As an opportunity to cash in on the success of the first film and also take the original story forward, sequels are usually taken up within a short period from the last film. The longest gap has been between sequels of Bambi, a 1942 animated film, which had its direct-to-video sequel 64 years later, in 2006.
When it comes to mainstream Hollywood feature films, films like Zoolander, Terminator and Toy Story have taken their time with a sequel—at least a decade. Here are a few more films that have had sequels over a decade apart, some of which worked well, while others bombed at the box office:
Indiana Jones and the Kingdom of the Crystal Skull (2008)
This was a sequel to Indiana Jones and the Last Crusade, 19 years later. Jones the explorer is on yet another quest involving Russians and aliens, set during the Cold War. During the nearly two decade-gap, George Lucas, the producer, worked on a TV series, The Young Indiana Jones Chronicles. According to reports, he had been toying with the idea of including aliens in the narrative, and after several attempts and writers (such as M. Night Shyamalan), Lucas wrote the story himself. The film didn't do as well as its predecessors, though.
Wall Street: Money Never Sleeps (2010)
Oliver Stone directed Wall Street in 1987, which soon became a cult success. The film's highlight was the performance by Michael Douglas as Gordon Gekko, a stock trader who believes “greed is good”. In the sequel, 23 years later, Douglas is back as Gekko, who “publicly renounced” his insider trading tendencies, and is mentoring a young trader played by Shia LeBeouf. It didn't do as well as the first film, but Douglas managed to bring back his charismatic character to good effect.
Tron: Legacy (2010)
Jeff Bridges and Bruce Boxleitner reprise their roles as Kevin Flynn and Alan Bradley in this sequel to the 1982 Tron. Flynn's son, Sam, follows his father's footsteps rather involuntarily and gets pulled into the Grid. After enormous response from the video game, Tron 2.0, Disney invested in a sequel that worked well. The sci-fi sequel, with music composed by Daft Punk, was noted for its highly stylised visual effects.

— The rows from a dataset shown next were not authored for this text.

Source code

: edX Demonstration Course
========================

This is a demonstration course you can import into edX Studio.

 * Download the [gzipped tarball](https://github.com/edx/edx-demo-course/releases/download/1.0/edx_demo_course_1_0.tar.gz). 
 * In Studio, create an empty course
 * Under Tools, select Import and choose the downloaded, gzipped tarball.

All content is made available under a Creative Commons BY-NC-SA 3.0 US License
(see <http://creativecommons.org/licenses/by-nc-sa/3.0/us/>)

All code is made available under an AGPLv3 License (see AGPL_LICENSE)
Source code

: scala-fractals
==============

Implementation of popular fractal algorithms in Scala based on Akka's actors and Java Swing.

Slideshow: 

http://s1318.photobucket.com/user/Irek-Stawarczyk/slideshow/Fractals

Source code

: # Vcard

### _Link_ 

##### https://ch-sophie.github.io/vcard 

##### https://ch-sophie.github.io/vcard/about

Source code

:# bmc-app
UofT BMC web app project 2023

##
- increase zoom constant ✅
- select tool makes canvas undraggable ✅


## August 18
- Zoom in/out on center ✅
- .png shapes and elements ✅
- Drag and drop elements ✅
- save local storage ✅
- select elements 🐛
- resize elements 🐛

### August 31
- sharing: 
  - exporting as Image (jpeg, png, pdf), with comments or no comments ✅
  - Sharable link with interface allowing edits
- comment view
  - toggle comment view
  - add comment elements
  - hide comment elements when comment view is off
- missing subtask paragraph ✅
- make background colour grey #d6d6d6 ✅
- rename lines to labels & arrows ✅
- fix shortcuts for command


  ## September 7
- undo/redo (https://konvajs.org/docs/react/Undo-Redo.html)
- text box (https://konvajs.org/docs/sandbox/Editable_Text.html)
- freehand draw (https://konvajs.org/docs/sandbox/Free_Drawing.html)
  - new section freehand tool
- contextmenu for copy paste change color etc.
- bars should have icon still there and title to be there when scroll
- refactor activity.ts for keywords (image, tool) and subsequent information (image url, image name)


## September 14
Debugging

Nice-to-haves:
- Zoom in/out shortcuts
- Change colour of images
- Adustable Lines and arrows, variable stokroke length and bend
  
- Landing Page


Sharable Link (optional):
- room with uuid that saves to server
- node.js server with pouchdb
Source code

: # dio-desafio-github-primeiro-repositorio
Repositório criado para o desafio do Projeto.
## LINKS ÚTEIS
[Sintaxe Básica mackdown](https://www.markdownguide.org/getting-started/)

The Godfather Part 3 (1990)
Released 16 years after The Godfather Part 2 (1974), the story (written by Mario Puzo) revolves around Michael Corleone (Al Pacino) resolving old sins as he tries to move on from his violent past. Francis Ford Coppola, who helmed the trilogy, was initially hesitant to take up the project. When he finally did agree to make the film (and call it The Death of Michael Corleone, which was later changed) it ended up failing at the box office. Fans were disappointed, while critics concluded that this was the worst of the three. However, the film had multiple nominations at the Academy Awards that year.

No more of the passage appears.